Pero el feminismo —el de verdad, el que no pide permiso para existir— no es un accesorio de la izquierda ni una medalla para colgar en gobiernos que necesitan brillo en la solapa. Es una convicción civilizatoria: que ninguna mujer tenga que suplicar credibilidad, que ninguna deba adaptarse a la etiqueta para ser escuchada, que ninguna sea sacrificada en el altar del cálculo. En castellano de sobremesa: o es para todas, o no es feminismo.
Por eso duele —y por eso indigna— que ante la víctima del poderoso de turno no haya existido ese mínimo ético, ese “Amiga, yo te creo” que tantas usaron como tatuaje. No se pidió prisión preventiva del alma, se pidió coherencia. Y la coherencia, se ve, estaba en reunión.
Así que sí, pongámosle nombre: feminismo con carné. Ese que te pide código de barras, reparte absoluciones y pecados según el color del pañuelo, mira para el lado cuando el abusador es de la casa y toca trompeta cuando es del frente. Chile se sabe este chiste de memoria: acá el “no te metai” convive con el “ni una menos”, la moral con megáfono y la vista gorda con corbata. Pero la paciencia se acaba. Un movimiento que nació para que ninguna mujer vuelva a quedarse sola no puede seguir dejando a las suyas plantadas en la puerta del club, con portero y lista. Y menos, por favor, con ese tonito de intendente moral que te revisa la cartera y te susurra: “lo tuyo, compañera, por ahora es… impropio”.

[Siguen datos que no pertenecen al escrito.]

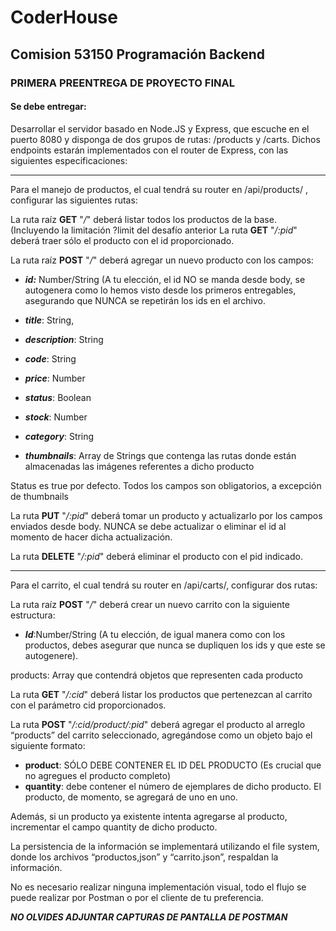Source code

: # CoderHouse
## Comision 53150 Programación Backend
### PRIMERA PREENTREGA DE PROYECTO FINAL

#### Se debe entregar:

Desarrollar el servidor basado en Node.JS y Express, que escuche en el puerto 8080 y disponga de dos grupos de rutas: /products y /carts. Dichos endpoints estarán implementados con el router de Express, con las siguientes especificaciones:

---

Para el manejo de productos, el cual tendrá su router en /api/products/ , configurar las siguientes rutas:

La ruta raíz **GET** "_/_" deberá listar todos los productos de la base. (Incluyendo la limitación ?limit del desafío anterior
La ruta **GET** "_/:pid_" deberá traer sólo el producto con el id proporcionado.

La ruta raíz **POST** "_/_" deberá agregar un nuevo producto con los campos:

* **_id:_** Number/String (A tu elección, el id NO se manda desde body, se autogenera como lo hemos visto desde los primeros entregables, asegurando que NUNCA se repetirán los ids en el archivo.

* **_title_**: String,
* **_description_**: String
* **_code_**: String
* **_price_**: Number
* **_status_**: Boolean
* **_stock_**: Number
* **_category_**: String
* **_thumbnails_**: Array de Strings que contenga las rutas donde están almacenadas las imágenes referentes a dicho producto

Status es true por defecto.
Todos los campos son obligatorios, a excepción de thumbnails

La ruta **PUT** "_/:pid_" deberá tomar un producto y actualizarlo por los campos enviados desde body. NUNCA se debe actualizar o eliminar el id al momento de hacer dicha actualización.

La ruta **DELETE** "_/:pid_" deberá eliminar el producto con el pid indicado. 

---

Para el carrito, el cual tendrá su router en /api/carts/, configurar dos rutas:

La ruta raíz **POST** "_/_" deberá crear un nuevo carrito con la siguiente estructura:

* **_Id_**:Number/String (A tu elección, de igual manera como con los productos, debes asegurar que nunca se dupliquen los ids y que este se autogenere).

products: Array que contendrá objetos que representen cada producto

La ruta **GET** "_/:cid_" deberá listar los productos que pertenezcan al carrito con el parámetro cid proporcionados.

La ruta **POST** "_/:cid/product/:pid_" deberá agregar el producto al arreglo “products” del carrito seleccionado, agregándose como un objeto bajo el siguiente formato:

* **product**: SÓLO DEBE CONTENER EL ID DEL PRODUCTO (Es crucial que no agregues el producto completo)
* **quantity**: debe contener el número de ejemplares de dicho producto. El producto, de momento, se agregará de uno en uno.

Además, si un producto ya existente intenta agregarse al producto, incrementar el campo quantity de dicho producto. 

La persistencia de la información se implementará utilizando el file system, donde los archivos “productos,json” y “carrito.json”, respaldan la información.

No es necesario realizar ninguna implementación visual, todo el flujo se puede realizar por Postman o por el cliente de tu preferencia.

**_NO OLVIDES ADJUNTAR CAPTURAS DE PANTALLA DE POSTMAN_**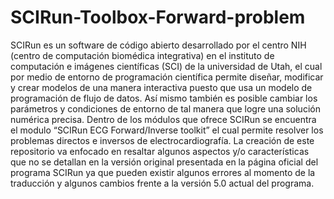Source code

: # SCIRun-Toolbox-Forward-problem
SCIRun es un software de código abierto desarrollado por el centro NIH (centro de computación biomédica integrativa) en el instituto de computación e imágenes científicas (SCI) de la universidad de Utah, el cual por medio de entorno de programación científica permite diseñar, modificar y crear modelos de una manera interactiva puesto que usa un modelo de programación de flujo de datos. Así mismo también es posible cambiar los parámetros y condiciones de entorno de tal manera que logre una solución numérica precisa. Dentro de los módulos que ofrece SCIRun se encuentra el modulo “SCIRun ECG Forward/Inverse toolkit” el cual permite resolver los problemas directos e inversos de electrocardiografía.
La creación de este repositorio va enfocado en resaltar algunos aspectos y/o características que no se detallan en la versión original presentada en la página oficial del programa SCIRun ya que pueden existir algunos errores al momento de la traducción y algunos cambios frente a la versión 5.0 actual del programa.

Porque el feminismo —el de verdad— no es un VIP de la izquierda de caviar ni una cofradía con lenguaje “inclusivE” y diploma en “Kamaranés”. El feminismo es que todas las mujeres valgan lo mismo, piensen como piensen, voten a quien voten, y denuncien a quien haya que denunciar. Lo demás es puro club social con consignas, y a las causas justas les sobra boutique y les falta coraje.